When lawmakers decide to crack down on payday lenders, they invariably cite the extortionate annual percentage rate, or APR, charged by those lenders. Wikipedia helpfully provides this example:
"For a $15 charge on a $100 14-day payday loan, the annual percentage rate is 391.34%."
You won't find a bigger defender of consumer rights and economic justice than your humble blogger, but I have to confess that I've grown increasingly uncomfortable with the concept of APR and APY (annual percentage yield) as applied to my own lifestyle.
The important thing to understand is that APR and APY aren't laws of nature: they're accounting identities that are based on the idea of compound interest: if the fees you pay, or interest you earn, is added to your original balance on a daily or monthly basis, then you'll end up paying (or earning) more over the course of a year than you will if you simply multiplied your first month's balance by 12 times the monthly interest rate paid (or earned).
How, then, to account for manufactured spend? Am I earning interest when I take out a "loan" for $1007.90, with a "rebate" of $20.16, then use the proceeds to pay off my loan during its 20-50 day grace period? If so, what's the relevant time period to extrapolate over the 12 month period required for APY calculations?
The Barclaycard Arrival World MasterCard allows immediate redemptions of earned miles, meaning the total turnaround time between earning and redemption might be as little as 3-4 days; using APY calculations I'd end up with something like 202%.
What I'm trying to say is that while this sounds like an epistemological question, it's actually the opposite: it's the question of how to account for certainty.
That's why I'm increasingly inclined to think about manufactured spend not as an investment, with concomitant risk and return, but as a job. It has a more or less guaranteed return depending on the time and skill you devote to it.

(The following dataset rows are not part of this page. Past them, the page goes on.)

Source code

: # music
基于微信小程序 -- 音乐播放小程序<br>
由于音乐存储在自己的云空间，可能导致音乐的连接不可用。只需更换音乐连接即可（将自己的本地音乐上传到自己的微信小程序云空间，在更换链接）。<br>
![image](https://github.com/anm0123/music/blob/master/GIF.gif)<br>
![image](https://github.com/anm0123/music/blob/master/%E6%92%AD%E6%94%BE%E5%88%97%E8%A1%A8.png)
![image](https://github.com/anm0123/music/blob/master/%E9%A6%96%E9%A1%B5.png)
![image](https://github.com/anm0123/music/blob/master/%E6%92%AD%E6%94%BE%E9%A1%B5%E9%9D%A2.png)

You should think about APR when deciding on a mortgage lender, and APY when deciding on a retirement fund, but when thinking about manufactured spend the much more important concepts are revenue and cost.

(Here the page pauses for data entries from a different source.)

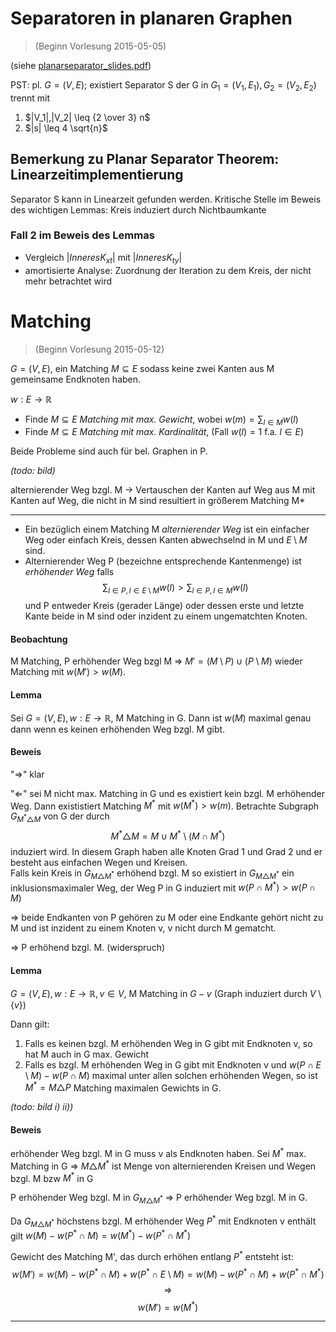 # Separatoren in planaren Graphen

> (Beginn Vorlesung 2015-05-05)

(siehe [planarseparator_slides.pdf](planarseparator_slides.pdf))

PST: pl. $G=(V,E);$ existiert Separator S der G in $G_1=(V_1,E_1), G_2=(V_2,E_2)$ trennt mit

1. $|V_1|,|V_2| \leq {2 \over 3} n$
2. $|s| \leq 4 \sqrt{n}$

## Bemerkung zu Planar Separator Theorem: Linearzeitimplementierung

Separator S kann in Linearzeit gefunden werden.
Kritische Stelle im Beweis des wichtigen Lemmas: Kreis induziert durch Nichtbaumkante

### Fall 2 im Beweis des Lemmas

* Vergleich $|Inneres K_{xt}|$ mit $|Inneres K_{ty}|$
* amortisierte Analyse: Zuordnung der Iteration zu dem Kreis, der nicht mehr betrachtet wird

# Matching

> (Beginn Vorlesung 2015-05-12)

$G=(V,E)$, ein Matching $M \subseteq E$ sodass keine zwei Kanten aus M gemeinsame Endknoten haben.

$w:E\to\mathbb{R}$

- Finde $M \subseteq E$ _Matching mit max. Gewicht_, wobei $w(m)=\sum_{l \in M} w(l)$
- Finde $M \subseteq E$ _Matching mit max. Kardinalität_, (Fall $w(l) = 1$ f.a. $l \in E$)

Beide Probleme sind auch für bel. Graphen in P.

*(todo: bild)*

alternierender Weg bzgl. M → Vertauschen der Kanten auf Weg aus M mit Kanten auf Weg, die nicht in M sind resultiert in größerem Matching M*

---

- Ein bezüglich einem Matching M _alternierender Weg_ ist ein einfacher Weg oder einfach Kreis, dessen Kanten abwechselnd in M und $E\setminus M$ sind.
- Alternierender Weg P (bezeichne entsprechende Kantenmenge) ist _erhöhender Weg_ falls $$\sum_{l \in P, l \in E \setminus M} w(l) > \sum_{l \in P, l \in M} w(l)$$ und P entweder Kreis (gerader Länge) oder dessen erste und letzte Kante beide in M sind oder inzident zu einem ungematchten Knoten.

#### Beobachtung

M Matching, P erhöhender Weg bzgl M ⇒ $M'=(M\setminus P) \cup (P\setminus M)$ wieder Matching mit $w(M')>w(M).$

#### Lemma

Sei $G=(V,E), w:E\to \mathbb{R}$, M Matching in G. Dann ist $w(M)$ maximal genau dann wenn es keinen erhöhenden Weg bzgl. M gibt.

#### Beweis

"⇒" klar

"⇐" sei M nicht max. Matching in G und es existiert kein bzgl. M erhöhender Weg. Dann exististiert Matching $M^*$ mit $w(M^*) > w(m)$. Betrachte Subgraph $G_{M^*\triangle M}$ von G der durch $$M^*\triangle M = M \cup M^* \setminus(M\cap M^*)$$ induziert wird. In diesem Graph haben alle Knoten Grad 1 und Grad 2 und er besteht aus einfachen Wegen und Kreisen.  
Falls kein Kreis in $G_{M\triangle M^*}$ erhöhend bzgl. M so existiert in $G_{M\triangle M^*}$ ein inklusionsmaximaler Weg, der Weg P in G induziert mit $w(P\cap M^*) > w(P \cap M)$

⇒ beide Endkanten von P gehören zu M oder eine Endkante gehört nicht zu M und ist inzident zu einem Knoten v, v nicht durch M gematcht. 

⇒ P erhöhend bzgl. M. (widerspruch)

#### Lemma

$G=(V,E), w:E\to \mathbb{R}, v \in V$, M Matching in $G-v$ (Graph induziert durch $V\setminus \{v\}$)

Dann gilt:

1. Falls es keinen bzgl. M erhöhenden Weg in G gibt mit Endknoten v, so hat M auch in G max. Gewicht
2. Falls es bzgl. M erhöhenden Weg in G gibt mit Endknoten v und $w(P\cap E\setminus M) - w(P\cap M)$ maximal unter allen solchen erhöhenden Wegen, so ist $M^* = M \triangle P$ Matching maximalen Gewichts in G.

*(todo: bild i) ii))*

#### Beweis

erhöhender Weg bzgl. M in G muss v als Endknoten haben. Sei $M^*$ max. Matching in G ⇒ $M\triangle M^*$ ist Menge von alternierenden Kreisen und Wegen bzgl. M bzw $M^*$ in G

P erhöhender Weg bzgl. M in $G_{M\triangle M^*}$ ⇒ P erhöhender Weg bzgl. M in G.

Da $G_{M\triangle M^*}$ höchstens bzgl. M erhöhender Weg $P^*$ mit Endknoten v enthält gilt $w(M)-w(P^*\cap M) = w(M^*) - w(P^*\cap M^*)$

Gewicht des Matching M', das durch erhöhen entlang $P^*$ entsteht ist: $$w(M') = w(M) - w(P^*\cap M) + w(P^*\cap E\setminus M) = w(M) - w(P^* \cap M) + w(P^*\cap M^*)$$
$$ \Rightarrow $$
$$ w(M') = w(M^*)$$

---
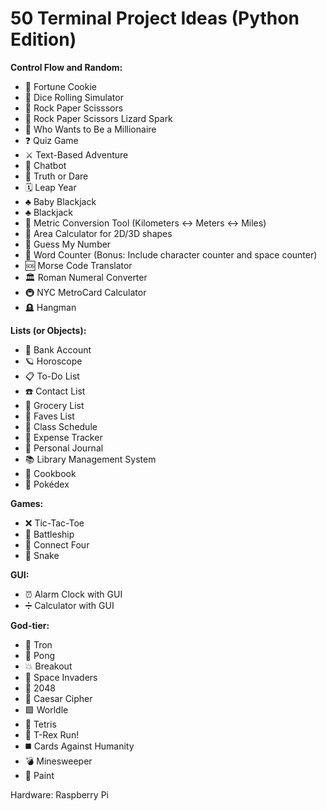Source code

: # 50 Terminal Project Ideas (Python Edition)

**Control Flow and Random:**

- 🥠 Fortune Cookie
- 🎲 Dice Rolling Simulator
- 🫱 Rock Paper Scisssors
- 🫱 Rock Paper Scissors Lizard Spark
- 🤑 Who Wants to Be a Millionaire
- ❓ Quiz Game
- ⚔️ Text-Based Adventure
- 🤖 Chatbot
- 🙈 Truth or Dare
- 🗓 Leap Year
- ♣️ Baby Blackjack
- ♣️ Blackjack
- 📏 Metric Conversion Tool (Kilometers <-> Meters <-> Miles)
- 📐 Area Calculator for 2D/3D shapes
- 🔢 Guess My Number
- 🔡 Word Counter (Bonus: Include character counter and space counter)
- 🆘 Morse Code Translator
- 🏛 Roman Numeral Converter
- 🚇 NYC MetroCard Calculator
- 🪦 Hangman

**Lists (or Objects):**

- 🏦 Bank Account
- 🪐 Horoscope
- 📋 To-Do List
- ☎️ Contact List
- 🛒 Grocery List
- 💖 Faves List
- 📝 Class Schedule
- 💸 Expense Tracker
- 📓 Personal Journal
- 📚 Library Management System
- 🍲 Cookbook
- 🔎 Pokédex

**Games:**

- ❌ Tic-Tac-Toe
- 🚢 Battleship
- 🔴 Connect Four
- 🐍 Snake

**GUI:**

- ⏰ Alarm Clock with GUI
- ➗ Calculator with GUI

**God-tier:**

- 💨 Tron
- 🏓 Pong
- 💥 Breakout
- 👾 Space Invaders
- 🧠 2048
- 🔐 Caesar Cipher
- 🟩 Worldle
- 🧱 Tetris
- 🦖 T-Rex Run!
- ◼️ Cards Against Humanity
- 💣 Minesweeper
- 🎨 Paint

Hardware: Raspberry Pi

Personally, my rule of thumb for the bulk of my manufactured spend is that every individual transaction has to be worth it. Of course I run a lot of experiments for the sake of my readers —I redeemed 8,000 Ultimate Rewards points for a roundtrip to Philadelphia on Saturday, and I don't expect to turn on a profit on those points! But if I pay $17.68 for $44.76 in travel redemptions with a Barclaycard Arrival card, I'll call that a $27.08 profit without losing too much sleep over what time period it should be calculated over: a 60% discount on my paid travel is good enough for me, without claiming to have beaten the market with my brilliant "investments."